Hong Kong’s opposition pro-democracy movement has made unprecedented gains in the Chinese territory’s district council elections, early results show.
According to local media counts, 17 of the 18 councils are now controlled by pro-democracy councillors.
Despite fears the vote could be disrupted or cancelled over the unrest, it went ahead peacefully.
The election was seen as a test of support for the government after months of unrest, protests and clashes.
The government and Beijing had been hoping the election would bring a show of support from the so-called “silent majority”, but that did not materialise. Instead some significant pro-Beijing candidates lost council seats.
One controversial pro-Beijing lawmaker, who lost his seat, Junius Ho, said “heaven and earth have been turned upside down”.
Hong Kong’s district councillors have little political power and mainly deal with local issues such as bus routes and rubbish collection, so the district elections don’t normally generate such interest.
But these polls were the first time people could express at the ballot box their opinion on embattled Chief Executive Carrie Lam’s handling of the crisis, which was sparked by a now withdrawn extradition law.
Also, 117 of the district councillors will also sit on the 1,200-member committee that votes for the chief executive, so a pro-democracy district win could translate eventually to a bigger share, and say, in who becomes the city’s next leader.
A record 4.1 million people had registered to vote – more than half the population – and more than 2.9m people cast votes.
That’s a turnout of more than 71%, against 47% in 2015.
The weekend was also the first in months without any clashes between protesters and police.
Over the past months, demonstrations and unrest had been gradually escalating.
Police have at times used live rounds, wounding several protesters.

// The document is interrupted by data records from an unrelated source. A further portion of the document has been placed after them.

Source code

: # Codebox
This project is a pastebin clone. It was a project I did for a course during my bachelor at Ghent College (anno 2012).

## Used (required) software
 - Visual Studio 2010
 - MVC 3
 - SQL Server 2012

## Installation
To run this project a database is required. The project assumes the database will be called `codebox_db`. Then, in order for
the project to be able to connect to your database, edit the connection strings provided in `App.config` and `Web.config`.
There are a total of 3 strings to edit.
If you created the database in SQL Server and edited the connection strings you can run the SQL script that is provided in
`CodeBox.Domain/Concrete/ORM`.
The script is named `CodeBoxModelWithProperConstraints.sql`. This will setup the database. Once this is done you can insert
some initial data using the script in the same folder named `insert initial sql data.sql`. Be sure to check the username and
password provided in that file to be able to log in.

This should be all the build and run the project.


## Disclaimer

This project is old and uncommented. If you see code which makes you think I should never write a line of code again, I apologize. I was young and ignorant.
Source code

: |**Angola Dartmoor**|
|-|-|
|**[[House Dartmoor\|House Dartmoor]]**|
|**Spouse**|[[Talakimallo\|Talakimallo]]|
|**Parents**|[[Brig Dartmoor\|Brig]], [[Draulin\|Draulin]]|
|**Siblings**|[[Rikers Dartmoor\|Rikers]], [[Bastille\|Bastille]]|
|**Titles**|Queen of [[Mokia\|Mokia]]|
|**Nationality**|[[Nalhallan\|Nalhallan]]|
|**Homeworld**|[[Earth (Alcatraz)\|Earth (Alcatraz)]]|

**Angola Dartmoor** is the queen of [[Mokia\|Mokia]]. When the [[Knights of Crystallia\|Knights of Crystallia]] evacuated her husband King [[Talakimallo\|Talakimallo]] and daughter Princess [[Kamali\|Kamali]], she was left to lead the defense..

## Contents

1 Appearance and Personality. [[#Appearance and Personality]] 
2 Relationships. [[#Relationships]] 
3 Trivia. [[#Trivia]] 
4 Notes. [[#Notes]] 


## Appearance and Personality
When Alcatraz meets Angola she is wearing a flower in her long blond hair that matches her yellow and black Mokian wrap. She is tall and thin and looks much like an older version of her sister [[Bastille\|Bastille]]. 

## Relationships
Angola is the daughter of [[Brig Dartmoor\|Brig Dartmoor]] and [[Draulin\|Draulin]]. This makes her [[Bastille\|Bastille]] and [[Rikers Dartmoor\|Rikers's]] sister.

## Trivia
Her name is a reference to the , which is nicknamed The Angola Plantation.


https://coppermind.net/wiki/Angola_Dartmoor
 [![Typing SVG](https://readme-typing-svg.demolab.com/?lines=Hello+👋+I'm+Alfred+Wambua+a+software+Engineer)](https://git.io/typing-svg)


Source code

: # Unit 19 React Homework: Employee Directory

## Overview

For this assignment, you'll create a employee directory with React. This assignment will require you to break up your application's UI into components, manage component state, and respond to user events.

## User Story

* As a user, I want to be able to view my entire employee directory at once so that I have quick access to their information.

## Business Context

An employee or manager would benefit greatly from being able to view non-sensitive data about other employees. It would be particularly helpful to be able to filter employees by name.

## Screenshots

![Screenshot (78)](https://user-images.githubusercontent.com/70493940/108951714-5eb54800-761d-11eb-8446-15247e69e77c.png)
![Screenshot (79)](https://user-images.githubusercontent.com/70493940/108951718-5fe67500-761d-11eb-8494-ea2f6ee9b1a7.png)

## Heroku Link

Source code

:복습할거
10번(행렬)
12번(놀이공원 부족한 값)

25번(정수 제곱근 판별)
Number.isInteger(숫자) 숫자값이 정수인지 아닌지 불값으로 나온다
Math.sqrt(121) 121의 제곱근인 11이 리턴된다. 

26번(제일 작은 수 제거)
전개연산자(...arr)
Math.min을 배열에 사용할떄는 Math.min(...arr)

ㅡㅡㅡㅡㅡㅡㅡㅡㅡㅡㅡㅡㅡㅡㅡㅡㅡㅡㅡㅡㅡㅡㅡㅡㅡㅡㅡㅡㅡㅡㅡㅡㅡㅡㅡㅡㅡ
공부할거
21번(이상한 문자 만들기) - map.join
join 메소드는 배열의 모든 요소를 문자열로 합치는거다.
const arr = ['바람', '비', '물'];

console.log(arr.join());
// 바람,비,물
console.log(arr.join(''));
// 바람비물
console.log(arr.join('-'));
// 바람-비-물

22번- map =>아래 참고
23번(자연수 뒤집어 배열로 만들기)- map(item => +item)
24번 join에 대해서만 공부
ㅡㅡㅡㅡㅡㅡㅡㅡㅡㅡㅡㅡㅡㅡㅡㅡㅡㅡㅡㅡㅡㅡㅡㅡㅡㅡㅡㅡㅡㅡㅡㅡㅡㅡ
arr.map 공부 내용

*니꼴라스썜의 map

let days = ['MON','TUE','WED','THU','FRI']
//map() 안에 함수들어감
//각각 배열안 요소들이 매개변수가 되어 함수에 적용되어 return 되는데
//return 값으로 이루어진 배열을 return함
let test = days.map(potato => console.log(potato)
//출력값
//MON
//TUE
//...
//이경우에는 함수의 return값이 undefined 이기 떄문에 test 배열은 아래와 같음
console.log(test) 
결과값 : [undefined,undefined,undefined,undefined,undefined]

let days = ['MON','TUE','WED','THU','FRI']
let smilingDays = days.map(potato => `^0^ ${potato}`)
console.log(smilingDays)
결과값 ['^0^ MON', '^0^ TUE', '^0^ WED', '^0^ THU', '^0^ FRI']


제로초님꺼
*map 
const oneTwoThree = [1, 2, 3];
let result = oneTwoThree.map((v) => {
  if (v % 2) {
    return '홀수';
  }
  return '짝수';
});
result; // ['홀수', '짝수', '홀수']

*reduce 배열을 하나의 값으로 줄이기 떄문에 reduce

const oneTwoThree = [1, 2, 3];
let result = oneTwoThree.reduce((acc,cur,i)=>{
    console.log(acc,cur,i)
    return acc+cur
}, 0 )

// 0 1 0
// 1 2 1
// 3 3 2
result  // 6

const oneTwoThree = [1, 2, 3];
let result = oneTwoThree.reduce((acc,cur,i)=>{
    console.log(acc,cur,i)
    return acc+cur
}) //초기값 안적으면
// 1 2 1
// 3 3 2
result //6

Activists in turn have attacked police or in one case set alight a government supporter.
It was unclear how much of the general population still supported the protesters, and authorities had been hoping the election would identify the protesters as a small group of fringe extremists.
But in many districts, young first-time candidates, many who had explicitly aligned themselves with the protesters, unseated established politicians backing the government.
The hope from activists is that the overwhelming victory of anti-establishment parties will force the government to take protesters’ demands more seriously.